"Peace does not come by itself"
"There is no speech," Oleksii Makeiev, Ukrainian ambassador to Germany since October last year, declared right at the beginning of his talk. He said he did not want to speak at length, but to engage in conversation. "Diplomats of the 21st century rely on honesty," the ambassador explained: "Addressing fears, answering questions, collecting political and scientific ideas and suggestions, that's what I'm here for." About 130 EUF students, faculty and other staff had taken their seats in the Senate Room to discuss with the ambassador, who had arrived together with the Consul General of Ukraine in Hamburg, Dr. Iryna Tybinka.
Awareness of the Everyday Suffering of Ukrainians
At the beginning, the Ambassador raised awareness of the everyday suffering of Ukrainians in this war. Afterwards, he thanked the audience on behalf of all Ukrainians for the reception of more than one million refugees in Germany and for military support. Oleksii Makeiev left no doubt that Ukrainians were defending European values such as freedom of the press, democracy and human rights for all Europeans in this war.
This is Russia's war on Ukraine
"Basically, Ukraine has been at war since the spring of 2014, since the annexation of Crimea. How do you experience this?" was the first question a student asked the ambassador. "We feel left alone," Oleksii Makeiev answered. "It bothers me that this war is called the Ukraine war, because it is not. This is Russia's war against Ukraine and against Europe." On what grounds he had called for pushing his country's admission to NATO, another question read. "Ukraine is doing today exactly what NATO was created for," Oleksii Makeiev replied, "to protect Europe militarily from a Russian imperialist invasion."
Peace does not come by itself
How he assessed the impact of non-military means? Sanctions have become a very important diplomatic tool, the ambassador replied, but only on condition that they are introduced quickly and comprehensively and that gaps are closed decisively.
To the question "What Ukrainian scenarios are there for ending the war?" Makeiev answered in detail: "Peace does not come by itself. It all has to be fought for. We have clear ideas for Ukraine's victory; among other things, there is a 10-point presidential peace plan. Victory is when Russia leaves all occupied territories. Victory is when all prisoners of war are exchanged and children deported to Russia are returned. The war is won when Russian war crimes are brought to justice by a special tribunal. The war will be over when Russia also pays for it and we can start reconstruction. Guarantees must be created for this."

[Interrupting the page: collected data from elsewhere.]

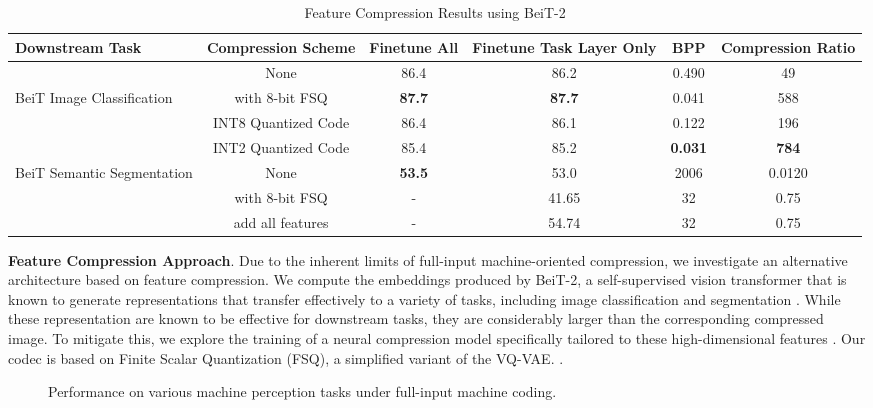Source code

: \documentclass[10pt,twocolumn,letterpaper]{article}
\begin{document}
\begin{table*}
\centering
\caption{Feature Compression Results using BeiT-2}
\label{tab:feature_compression_results}
\begin{tabular}{lccccc}
\toprule
Downstream Task & Compression Scheme & Finetune All & Finetune Task Layer Only & BPP & Compression Ratio \\
\midrule
\cmidrule(lr){1-5}
& None & 86.4 & 86.2 & 0.490 & 49 \\
BeiT Image Classification  & with 8-bit FSQ & \textbf{87.7} & \textbf{87.7} & 0.041 & 588 \\
&INT8 Quantized Code & 86.4 & 86.1 & 0.122 & 196 \\
&INT2 Quantized Code & 85.4 & 85.2 & \textbf{0.031} & \textbf{784} \\
\midrule
\cmidrule(lr){1-5}
BeiT Semantic Segmentation & None & \textbf{53.5} & 53.0 & 2006 & 0.0120 \\
 & with 8-bit FSQ & - & 41.65 & 32 & 0.75 \\
  & add all features & - & 54.74 & 32 & 0.75 \\
\bottomrule
\end{tabular}
\end{table*}

\textbf{Feature Compression Approach}.
Due to the inherent limits of full-input machine-oriented compression, we investigate an alternative architecture based on feature compression. We compute the embeddings produced by BeiT-2, a self-supervised vision transformer that is known to generate representations that transfer effectively to a variety of tasks, including image classification and segmentation \cite{peng2022beit}. While these representation are known to be effective for downstream tasks, they are considerably larger than the corresponding compressed image. To mitigate this, we explore the training of a neural compression model specifically tailored to these high-dimensional features \cite{singh2020end}. Our codec is based on Finite Scalar Quantization (FSQ), a simplified variant of the VQ-VAE. \cite{mentzer2023finite}.

\begin{figure*}
\begin{center}
\end{center}
\caption{\label{fig:example}%
Performance on various machine perception tasks under full-input machine coding.}
\end{figure*}
\end{document}
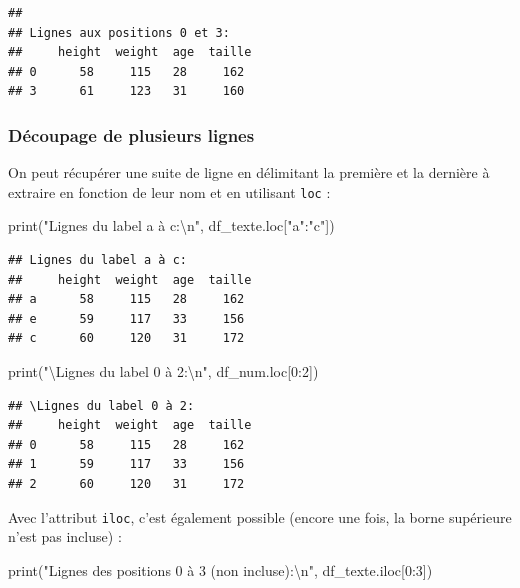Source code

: \documentclass[12pt,]{book}
\newenvironment{Shaded}{\begin{snugshade}}{\end{snugshade}}
\newcommand{\DecValTok}[1]{\textcolor[rgb]{0.00,0.00,0.81}{#1}}
\newcommand{\CharTok}[1]{\textcolor[rgb]{0.31,0.60,0.02}{#1}}
\newcommand{\StringTok}[1]{\textcolor[rgb]{0.31,0.60,0.02}{#1}}
\newcommand{\BuiltInTok}[1]{#1}
\newcommand{\NormalTok}[1]{#1}
\numberwithin{equation}{section}
\numberwithin{countremarque}{section}
\begin{document}
\begin{lstlisting}
## 
## Lignes aux positions 0 et 3:
##     height  weight  age  taille
## 0      58     115   28     162
## 3      61     123   31     160
\end{lstlisting}

\subsubsection{Découpage de plusieurs lignes}\label{decoupage-df-lignes}

On peut récupérer une suite de ligne en délimitant la première et la
dernière à extraire en fonction de leur nom et en utilisant \texttt{loc}
:

\begin{Shaded}
\begin{Highlighting}[]
\BuiltInTok{print}\NormalTok{(}\StringTok{"Lignes du label a à c:}\CharTok{\textbackslash{}n}\StringTok{"}\NormalTok{, df_texte.loc[}\StringTok{"a"}\NormalTok{:}\StringTok{"c"}\NormalTok{])}
\end{Highlighting}
\end{Shaded}

\begin{lstlisting}
## Lignes du label a à c:
##     height  weight  age  taille
## a      58     115   28     162
## e      59     117   33     156
## c      60     120   31     172
\end{lstlisting}

\begin{Shaded}
\begin{Highlighting}[]
\BuiltInTok{print}\NormalTok{(}\StringTok{"\textbackslash{}Lignes du label 0 à 2:}\CharTok{\textbackslash{}n}\StringTok{"}\NormalTok{, df_num.loc[}\DecValTok{0}\NormalTok{:}\DecValTok{2}\NormalTok{])}
\end{Highlighting}
\end{Shaded}

\begin{lstlisting}
## \Lignes du label 0 à 2:
##     height  weight  age  taille
## 0      58     115   28     162
## 1      59     117   33     156
## 2      60     120   31     172
\end{lstlisting}

Avec l'attribut \texttt{iloc}, c'est également possible (encore une
fois, la borne supérieure n'est pas incluse) :

\begin{Shaded}
\begin{Highlighting}[]
\BuiltInTok{print}\NormalTok{(}\StringTok{"Lignes des positions 0 à 3 (non incluse):}\CharTok{\textbackslash{}n}\StringTok{"}\NormalTok{, df_texte.iloc[}\DecValTok{0}\NormalTok{:}\DecValTok{3}\NormalTok{])}
\end{Highlighting}
\end{Shaded}
\end{document}
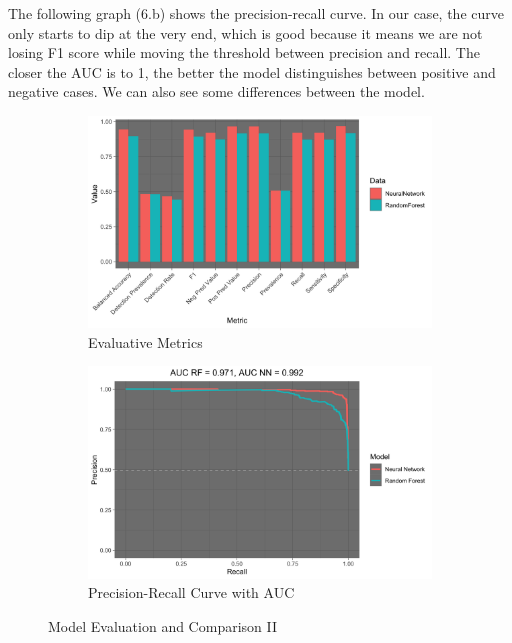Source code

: \documentclass[
]{report}
\begin{document}
The following graph (6.b) shows the precision-recall curve. In our case,
the curve only starts to dip at the very end, which is good because it
means we are not losing F1 score while moving the threshold between
precision and recall. The closer the AUC is to 1, the better the model
distinguishes between positive and negative cases. We can also see some
differences between the model.

\begin{figure}[h]
    \begin{subfigure}{0.45\textwidth} %
        \centering
        \includegraphics[width=\textwidth]{images/NNRF1.png}
        \caption{Evaluative Metrics}
        \label{fig:scree_plot}
    \end{subfigure}
    \hfill %
    \begin{subfigure}{0.45\textwidth} %
        \centering
        \includegraphics[width=\textwidth]{images/NNRF3.png}
        \caption{Precision-Recall Curve with AUC}
        \label{fig:pca_result}
    \end{subfigure}
    \caption{Model Evaluation and Comparison II}
    \label{fig:pca_combined}
\end{figure}
\end{document}

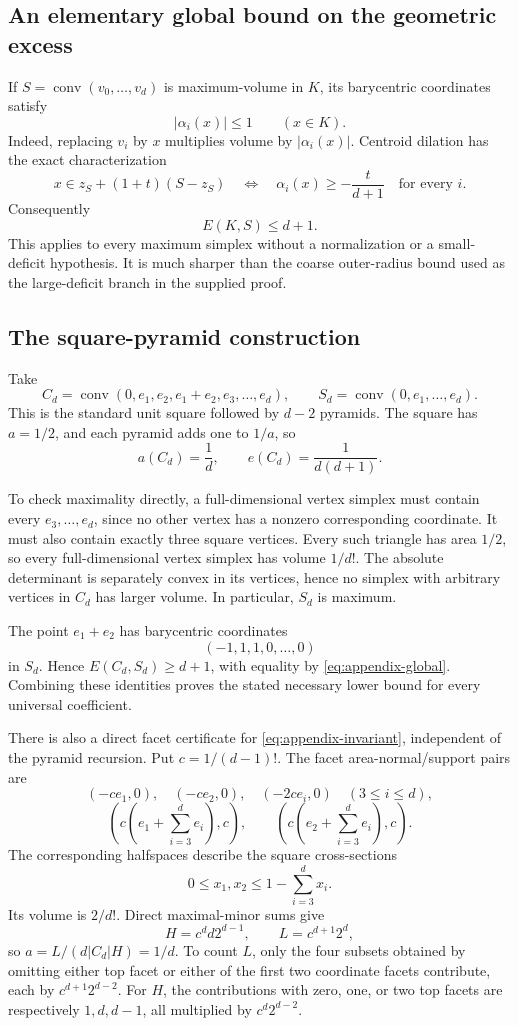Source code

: \documentclass[11pt,letterpaper]{article}
\newcommand{\conv}{\operatorname{conv}}
\begin{document}
\subsection{An elementary global bound on the geometric excess}
If $S=\conv(v_0,\ldots,v_d)$ is maximum-volume in $K$, its barycentric
coordinates satisfy
\[
 |\alpha_i(x)|\le1\qquad(x\in K).
\]
Indeed, replacing $v_i$ by $x$ multiplies volume by $|\alpha_i(x)|$.
Centroid dilation has the exact characterization
\[
 x\in z_S+(1+t)(S-z_S)
 \quad\Longleftrightarrow\quad
 \alpha_i(x)\ge-\frac{t}{d+1}\quad\text{for every }i.
\]
Consequently
\begin{equation}\label{eq:appendix-global}
 E(K,S)\le d+1.
\end{equation}
This applies to every maximum simplex without a normalization or a
small-deficit hypothesis. It is much sharper than the coarse outer-radius
bound used as the large-deficit branch in the supplied proof.

\subsection{The square-pyramid construction}
Take
\[
 C_d=\conv(0,e_1,e_2,e_1+e_2,e_3,\ldots,e_d),\qquad
 S_d=\conv(0,e_1,\ldots,e_d).
\]
This is the standard unit square followed by $d-2$ pyramids. The square
has $a=1/2$, and each pyramid adds one to $1/a$, so
\begin{equation}\label{eq:appendix-invariant}
 a(C_d)=\frac1d,\qquad e(C_d)=\frac1{d(d+1)}.
\end{equation}

To check maximality directly, a full-dimensional vertex simplex must
contain every $e_3,\ldots,e_d$, since no other vertex has a nonzero
corresponding coordinate. It must also contain exactly three square
vertices. Every such triangle has area $1/2$, so every full-dimensional
vertex simplex has volume $1/d!$. The absolute determinant is separately
convex in its vertices, hence no simplex with arbitrary vertices in $C_d$
has larger volume. In particular, $S_d$ is maximum.

The point $e_1+e_2$ has barycentric coordinates
\[
 (-1,1,1,0,\ldots,0)
\]
in $S_d$. Hence $E(C_d,S_d)\ge d+1$, with equality by
\eqref{eq:appendix-global}. Combining these identities proves the stated
necessary lower bound for every universal coefficient.

There is also a direct facet certificate for
\eqref{eq:appendix-invariant}, independent of the pyramid recursion.
Put $c=1/(d-1)!$. The facet area-normal/support pairs are
\[
 (-ce_1,0),\quad(-ce_2,0),\quad(-2ce_i,0)\quad(3\le i\le d),
\]
\[
 \left(c\left(e_1+\sum_{i=3}^d e_i\right),c\right),\qquad
 \left(c\left(e_2+\sum_{i=3}^d e_i\right),c\right).
\]
The corresponding halfspaces describe the square cross-sections
\[
 0\le x_1,x_2\le1-\sum_{i=3}^d x_i.
\]
Its volume is $2/d!$. Direct maximal-minor sums give
\[
 H=c^d d2^{d-1},\qquad L=c^{d+1}2^d,
\]
so $a=L/(d|C_d|H)=1/d$. To count $L$, only the four subsets obtained by
omitting either top facet or either of the first two coordinate facets
contribute, each by $c^{d+1}2^{d-2}$. For $H$, the contributions with zero,
one, or two top facets are respectively $1,d,d-1$, all multiplied by
$c^d2^{d-2}$.
\end{document}

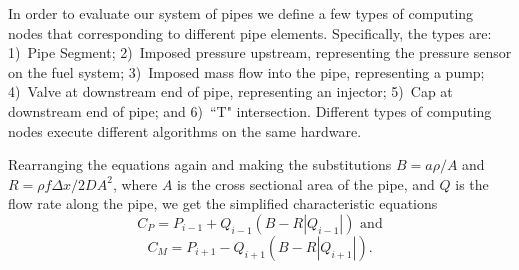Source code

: In order to evaluate our system of pipes we define a few types of computing nodes that corresponding to different pipe elements.  Specifically, the types are:
1)~Pipe Segment;
2)~Imposed pressure upstream, representing the pressure sensor on the fuel system;
3)~Imposed mass flow into the pipe, representing a pump;
4)~Valve at downstream end of pipe, representing an injector;
5)~Cap at downstream end of pipe;
and 6)~``T" intersection.
%
Different types of computing nodes execute different algorithms on the same hardware.  

Rearranging the equations again and making the substitutions \(B = a\rho / A\) and \( R=\rho f \Delta x/2DA^2\), where \(A\) is the cross sectional area of the pipe, and \(Q\) is the flow rate along the pipe, we get the simplified characteristic equations
%
\begin{equation}
C_P=P_{i-1}+Q_{i-1}\left(B-R|Q_{i-1}|\right) \text{ and}
\end{equation}
%
\begin{equation}
C_M=P_{i+1}-Q_{i+1}\left(B-R|Q_{i+1}|\right).
\end{equation}
%
%
%

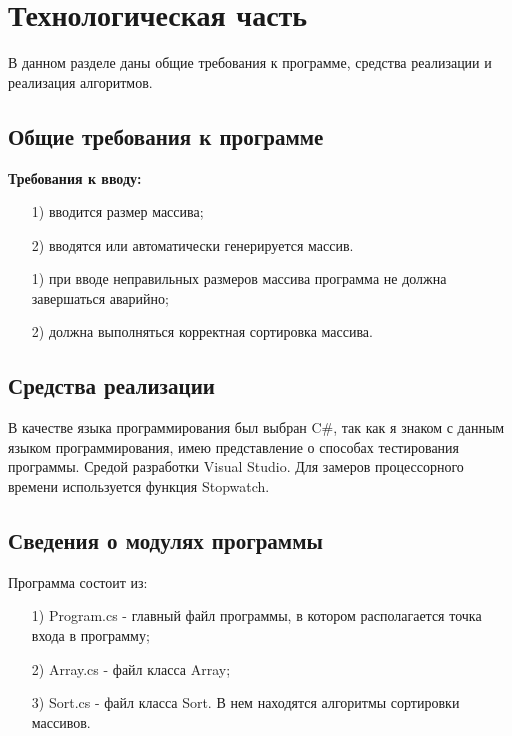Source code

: \documentclass[12pt]{report}
\begin{document}
	\chapter{Технологическая часть}
	В данном разделе даны общие требования к программе, средства реализации и реализация алгоритмов.

	\section{Общие требования к программе}
	\textbf{Требования к вводу:}
	\begin{enumerate}
		\item[1)] вводится размер массива;
		\item[2)] вводятся или автоматически генерируется массив. 
	\end{enumerate}
	\begin{enumerate}
		\item[1)] при вводе неправильных размеров массива программа не должна завершаться аварийно;
		\item[2)] должна выполняться корректная сортировка массива. 
	\end{enumerate}

	\section{Средства реализации}
	В качестве языка программирования был выбран C\#, так как я знаком с данным языком программирования, имею представление о способах тестирования программы.
	\noindent Средой разработки Visual Studio.
	\noindent Для замеров процессорного времени используется функция Stopwatch.

	\section{Сведения о модулях программы}
	Программа состоит из:
	\begin{enumerate}
		\item[1)] Program.cs - главный файл программы, в котором располагается точка входа в программу;
		\item[2)] Array.cs - файл класса Array;
		\item[3)] Sort.cs - файл класса Sort. В нем находятся алгоритмы сортировки массивов.
	\end{enumerate}
\end{document}
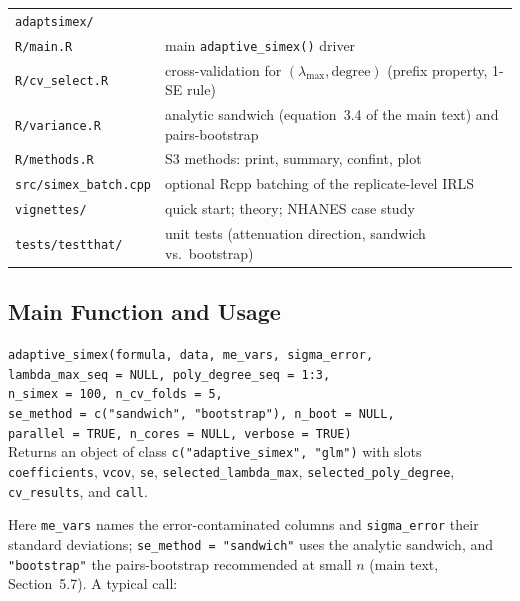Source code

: \documentclass[11pt]{article}
\theoremstyle{plain}
\theoremstyle{definition}
\begin{document}
\begin{center}
\small
\begin{tabular}{ll}
\toprule
\texttt{adaptsimex/}\\
\quad\texttt{R/main.R} & main \texttt{adaptive\_simex()} driver\\
\quad\texttt{R/cv\_select.R} & cross-validation for
$(\lambda_{\max},\text{degree})$ (prefix property, 1-SE rule)\\
\quad\texttt{R/variance.R} & analytic sandwich (equation~3.4 of the main text)
and pairs-bootstrap\\
\quad\texttt{R/methods.R} & S3 methods: print, summary, confint, plot\\
\quad\texttt{src/simex\_batch.cpp} & optional Rcpp batching of the
replicate-level IRLS\\
\quad\texttt{vignettes/} & quick start; theory; NHANES case study\\
\quad\texttt{tests/testthat/} & unit tests (attenuation direction,
sandwich vs.\ bootstrap)\\
\bottomrule
\end{tabular}
\end{center}

\subsection*{Main Function and Usage}\label{sec:usage}

\begin{center}
\small
\begin{minipage}{0.93\textwidth}
\texttt{adaptive\_simex(formula, data, me\_vars, sigma\_error,\\
\quad lambda\_max\_seq = NULL, poly\_degree\_seq = 1:3,\\
\quad n\_simex = 100, n\_cv\_folds = 5,\\
\quad se\_method = c("sandwich", "bootstrap"), n\_boot = NULL,\\
\quad parallel = TRUE, n\_cores = NULL, verbose = TRUE)}\\
Returns an object of class \texttt{c("adaptive\_simex", "glm")} with
slots \texttt{coefficients}, \texttt{vcov}, \texttt{se},
\texttt{selected\_lambda\_max}, \texttt{selected\_poly\_degree},
\texttt{cv\_results}, and \texttt{call}.
\end{minipage}
\end{center}

\noindent Here \texttt{me\_vars} names the error-contaminated columns
and \texttt{sigma\_error} their standard deviations;
\texttt{se\_method = "sandwich"} uses the analytic sandwich, and
\texttt{"bootstrap"} the pairs-bootstrap recommended at small $n$
(main text, Section~5.7). A typical call:
\end{document}
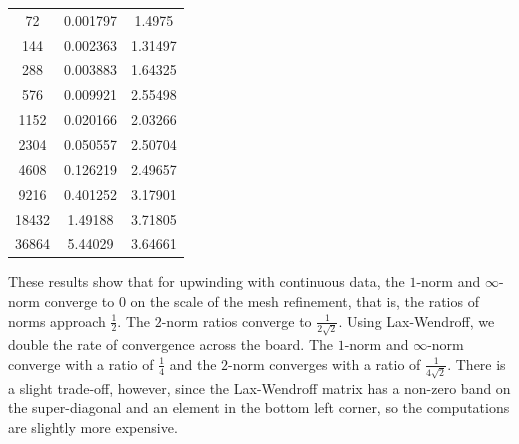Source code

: \documentclass{article} %
\theoremstyle{plain}
\numberwithin{equation}{section} %
\numberwithin{figure}{section} %
\numberwithin{table}{section} %
\begin{document}
\begin{enumerate}[\ \ (a)]
\begin{table}[ht!]
\begin{tabular}{||c|c|c||}
                72 &            0.001797 &         1.4975   \\
               144 &            0.002363 &         1.31497  \\
               288 &            0.003883 &         1.64325  \\
               576 &            0.009921 &         2.55498  \\
              1152 &            0.020166 &         2.03266  \\
              2304 &            0.050557 &         2.50704  \\
              4608 &            0.126219 &         2.49657  \\
              9216 &            0.401252 &         3.17901  \\
             18432 &            1.49188  &         3.71805  \\
             36864 &            5.44029  &         3.64661  \\
            \hline\hline
            \end{tabular}
        \end{table}
        \FloatBarrier
        These results show that for upwinding with continuous data, the $1$-norm and $\infty$-norm converge to $0$ on the scale of the mesh refinement, that is, the ratios of norms approach $\frac{1}{2}$.  The $2$-norm ratios converge to $\frac{1}{2\sqrt{2}}$.  Using Lax-Wendroff, we double the rate of convergence across the board.  The $1$-norm and $\infty$-norm converge with a ratio of $\frac{1}{4}$ and the $2$-norm converges with a ratio of $\frac{1}{4\sqrt{2}}$.  There is a slight trade-off, however, since the Lax-Wendroff matrix has a non-zero band on the super-diagonal and an element in the bottom left corner, so the computations are slightly more expensive.


\end{enumerate}
\end{document}
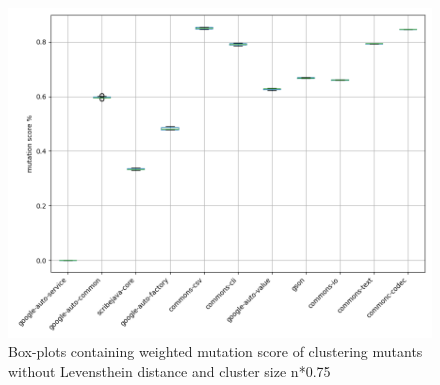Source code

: \documentclass[conference,draftclsnofoot,onecolumn]{IEEEtran}
\begin{document}
\begin{figure}[ht]
\includegraphics[width=0.5 \textwidth]{images/boxplot_summary/boxplot_hc_no_distance_0.75.png}
\caption{\label{box:clustering_no_distance_75}Box-plots containing weighted mutation score of clustering mutants without Levensthein distance and cluster size n*0.75}
\end{figure}
\end{document}
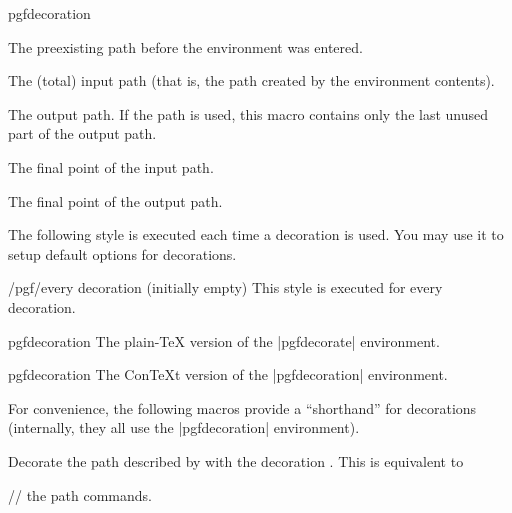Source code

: \begin{environment}{{pgfdecoration}}
  \begin{command}{\pgfdecorateexistingpath}
    The preexisting path before the environment was entered.
  \end{command}
	
  \begin{command}{\pgfdecoratedpath}
    The (total) input path (that is, the path created by the environment contents).
  \end{command}
	
  \begin{command}{\pgfdecorationpath}
    The output path. If the path is used, this macro contains only the
    last unused part of the output path.
  \end{command}
	
  \begin{command}{\pgfpointdecoratedpathlast}
    The final point of the input path.
  \end{command}

  \begin{command}{\pgfpointdecorationpathlast}
    The final point of the output path.
  \end{command}

  The following style is executed each time a decoration is used. You
  may use it to setup default options for decorations.
  \begin{stylekey}{/pgf/every decoration (initially \normalfont empty)}
    This style is executed for every decoration.
  \end{stylekey}
\end{environment}

\begin{plainenvironment}{{pgfdecoration}}
  The plain-\TeX{} version of the |{pgfdecorate}| environment.      %
\end{plainenvironment}

\begin{contextenvironment}{{pgfdecoration}}
  The Con\TeX t version of the |{pgfdecoration}| environment.
\end{contextenvironment}

For convenience, the following macros provide a ``shorthand''
for decorations (internally, they all use the |{pgfdecoration}|
environment).

\begin{command}{\pgfdecoratepath{}}
  Decorate the path described by  with the
  decoration . This is equivalent to
\begin{codeexample}
  // the path commands.
\endpgfdecorate
\end{codeexample}
\end{command}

Warm Welcome to Ukrainian Students
The ambassador spent a total of one hour answering the interested and knowledgeable questions of those present and then welcomed some of the 11 Ukrainian students at the EUF. Prof. Dr. Ulrich Glassmann, Vice President for Europe and International Affairs, was pleased about this. "We were able to tell the ambassador that the students are financed by DAAD scholarships here and integrated into student programs, giving them a perspective. This is also exactly what education systems need to provide in this situation."
Glassmann also appreciates the ambassador's visit to the university for academic reasons: "Usually, diplomacy or politics is the subject of study at the university. And therefore always have to unfold a critical view, but of course the important impulse to have sensitized for the war suffering in Ukraine is something very valuable to stimulate now discussions in the university about how a European university redefines itself in times of war in Europe."
An assessment that the president of the EUF Prof. Dr. Werner Reinhart, shares in principle: "We are faced with the paradoxical situation that the European idea, which had been very much under pressure, has been given new impulses by the threat from outside."